* [TRY IT]:
Return, from the data that follows, each line that holds the word "github".

=== Section Start ===

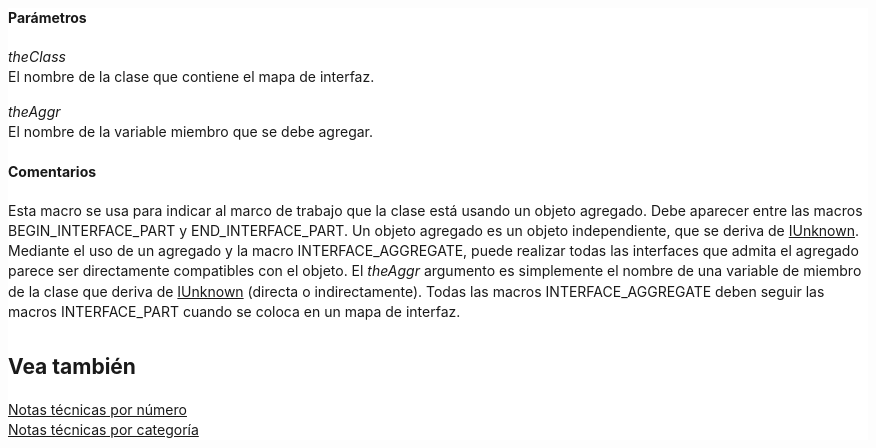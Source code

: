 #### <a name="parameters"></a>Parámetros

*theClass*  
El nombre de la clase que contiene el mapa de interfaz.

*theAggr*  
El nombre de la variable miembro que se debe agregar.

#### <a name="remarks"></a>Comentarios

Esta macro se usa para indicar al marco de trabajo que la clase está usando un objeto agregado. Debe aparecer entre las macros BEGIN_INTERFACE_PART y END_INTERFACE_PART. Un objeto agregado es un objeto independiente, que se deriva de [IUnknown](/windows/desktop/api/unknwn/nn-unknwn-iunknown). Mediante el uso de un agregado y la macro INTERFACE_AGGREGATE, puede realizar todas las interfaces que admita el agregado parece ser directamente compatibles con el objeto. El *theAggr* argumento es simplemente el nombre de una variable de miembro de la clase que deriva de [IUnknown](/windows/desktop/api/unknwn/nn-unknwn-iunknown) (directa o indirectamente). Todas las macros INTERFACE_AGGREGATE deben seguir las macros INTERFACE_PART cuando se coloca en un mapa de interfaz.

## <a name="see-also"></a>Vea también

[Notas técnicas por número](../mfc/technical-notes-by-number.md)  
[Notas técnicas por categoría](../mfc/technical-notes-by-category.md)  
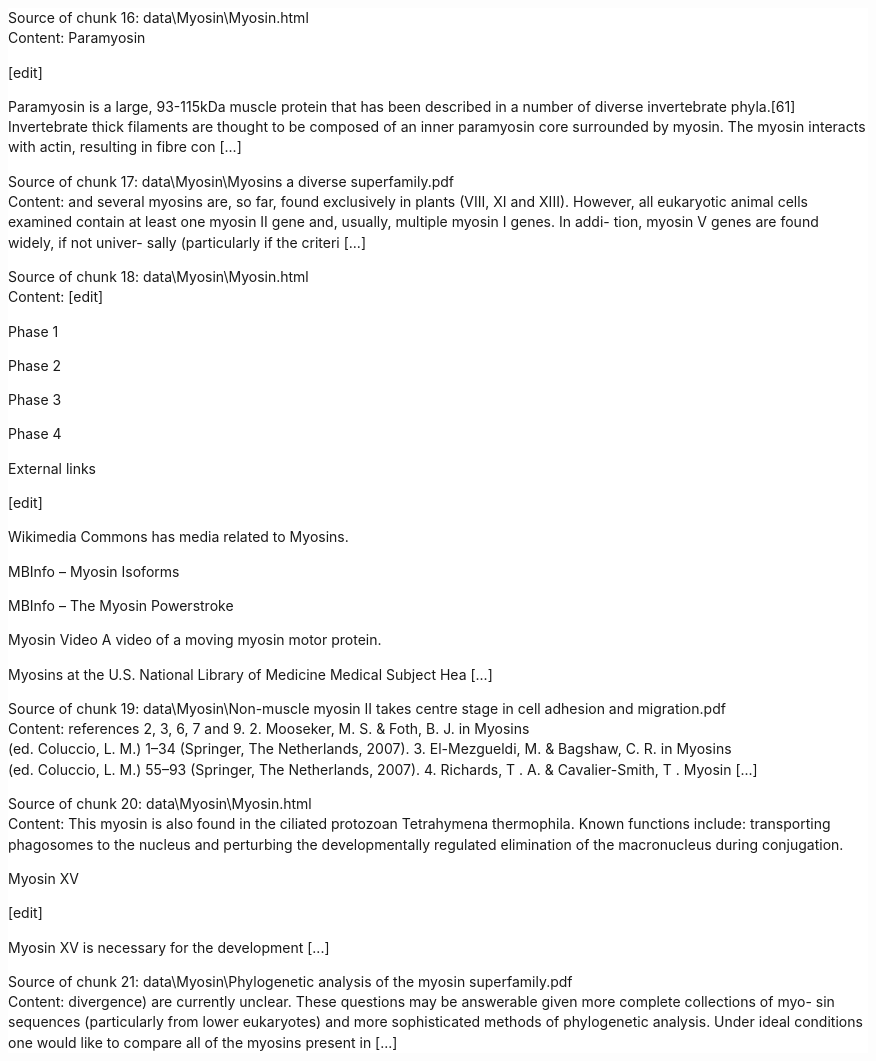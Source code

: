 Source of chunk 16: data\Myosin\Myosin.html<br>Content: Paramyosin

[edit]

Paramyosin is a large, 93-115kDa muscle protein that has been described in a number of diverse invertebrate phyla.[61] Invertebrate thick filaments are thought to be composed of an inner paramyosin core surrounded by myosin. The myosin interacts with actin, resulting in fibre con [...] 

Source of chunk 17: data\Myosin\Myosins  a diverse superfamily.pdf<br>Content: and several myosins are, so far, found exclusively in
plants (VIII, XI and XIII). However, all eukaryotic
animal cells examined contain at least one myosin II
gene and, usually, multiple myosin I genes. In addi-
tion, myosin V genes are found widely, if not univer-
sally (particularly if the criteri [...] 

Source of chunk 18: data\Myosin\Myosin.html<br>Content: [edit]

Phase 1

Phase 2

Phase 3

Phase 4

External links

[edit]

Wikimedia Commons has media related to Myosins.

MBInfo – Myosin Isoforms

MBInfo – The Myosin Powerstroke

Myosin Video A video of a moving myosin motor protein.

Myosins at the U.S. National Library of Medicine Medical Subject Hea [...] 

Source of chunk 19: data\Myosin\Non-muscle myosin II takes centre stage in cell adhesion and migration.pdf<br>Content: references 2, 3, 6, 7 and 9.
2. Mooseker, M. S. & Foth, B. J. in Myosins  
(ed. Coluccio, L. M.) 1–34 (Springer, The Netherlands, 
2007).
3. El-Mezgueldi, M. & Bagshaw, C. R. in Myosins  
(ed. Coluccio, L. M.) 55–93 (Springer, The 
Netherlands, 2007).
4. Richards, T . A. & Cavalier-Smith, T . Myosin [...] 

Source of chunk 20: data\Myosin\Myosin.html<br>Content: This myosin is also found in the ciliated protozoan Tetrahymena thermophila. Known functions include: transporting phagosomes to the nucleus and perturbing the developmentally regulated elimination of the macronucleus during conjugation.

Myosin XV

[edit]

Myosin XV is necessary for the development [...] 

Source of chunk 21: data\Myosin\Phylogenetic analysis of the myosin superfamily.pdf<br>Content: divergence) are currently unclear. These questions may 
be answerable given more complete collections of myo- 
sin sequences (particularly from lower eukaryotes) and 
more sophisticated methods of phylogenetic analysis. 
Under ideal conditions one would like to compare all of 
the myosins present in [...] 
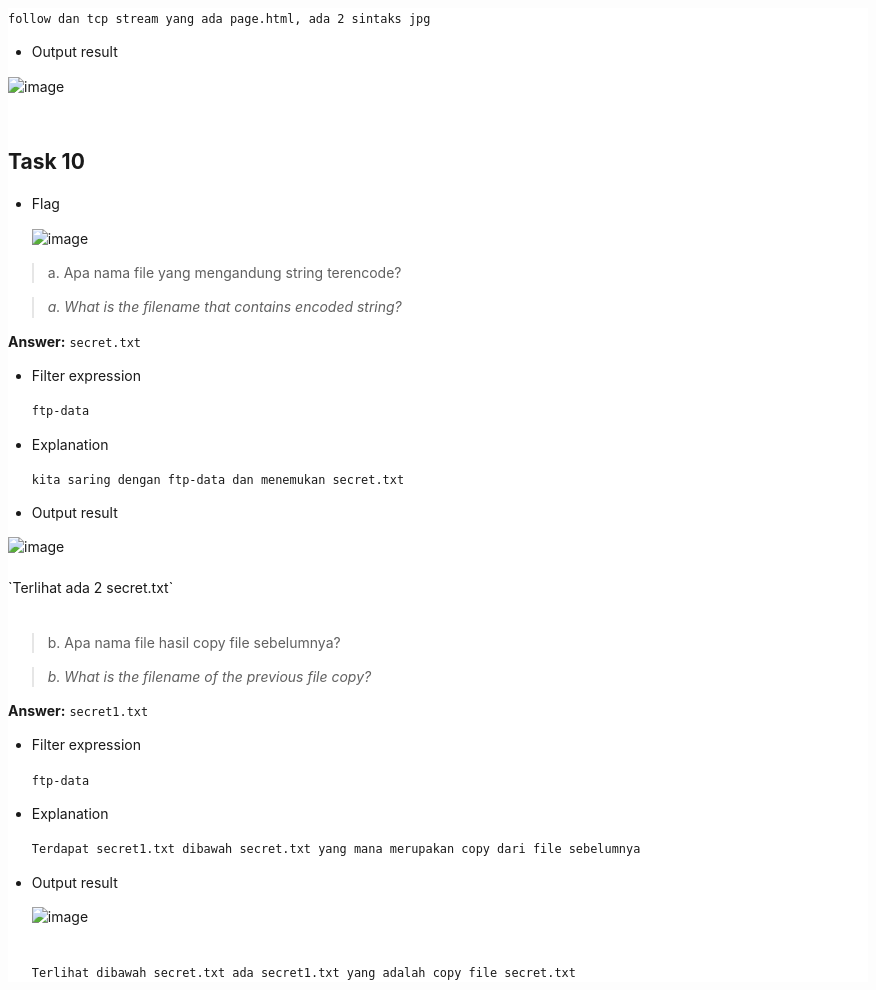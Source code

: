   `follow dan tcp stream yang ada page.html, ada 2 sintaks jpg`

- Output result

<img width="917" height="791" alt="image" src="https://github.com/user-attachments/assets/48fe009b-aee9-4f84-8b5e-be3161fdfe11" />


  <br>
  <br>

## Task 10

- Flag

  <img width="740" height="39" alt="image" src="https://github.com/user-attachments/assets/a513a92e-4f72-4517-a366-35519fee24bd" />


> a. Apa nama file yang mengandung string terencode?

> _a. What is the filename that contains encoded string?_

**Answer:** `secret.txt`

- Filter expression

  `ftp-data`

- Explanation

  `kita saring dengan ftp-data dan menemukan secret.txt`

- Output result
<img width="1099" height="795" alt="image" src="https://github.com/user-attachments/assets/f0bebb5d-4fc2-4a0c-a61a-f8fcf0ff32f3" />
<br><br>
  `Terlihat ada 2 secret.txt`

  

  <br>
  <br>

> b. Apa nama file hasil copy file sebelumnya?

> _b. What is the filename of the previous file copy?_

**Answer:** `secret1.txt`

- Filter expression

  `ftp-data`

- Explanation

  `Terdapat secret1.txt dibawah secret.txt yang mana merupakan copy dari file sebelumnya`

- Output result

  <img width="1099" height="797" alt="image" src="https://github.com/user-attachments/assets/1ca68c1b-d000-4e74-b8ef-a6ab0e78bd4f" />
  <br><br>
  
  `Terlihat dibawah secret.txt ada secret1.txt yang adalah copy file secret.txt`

=== Section End ===

* [SOLVED EXERCISE]:
<img width="917" height="791" alt="image" src="https://github.com/user-attachments/assets/48fe009b-aee9-4f84-8b5e-be3161fdfe11" />
  <img width="740" height="39" alt="image" src="https://github.com/user-attachments/assets/a513a92e-4f72-4517-a366-35519fee24bd" />
<img width="1099" height="795" alt="image" src="https://github.com/user-attachments/assets/f0bebb5d-4fc2-4a0c-a61a-f8fcf0ff32f3" />
  <img width="1099" height="797" alt="image" src="https://github.com/user-attachments/assets/1ca68c1b-d000-4e74-b8ef-a6ab0e78bd4f" />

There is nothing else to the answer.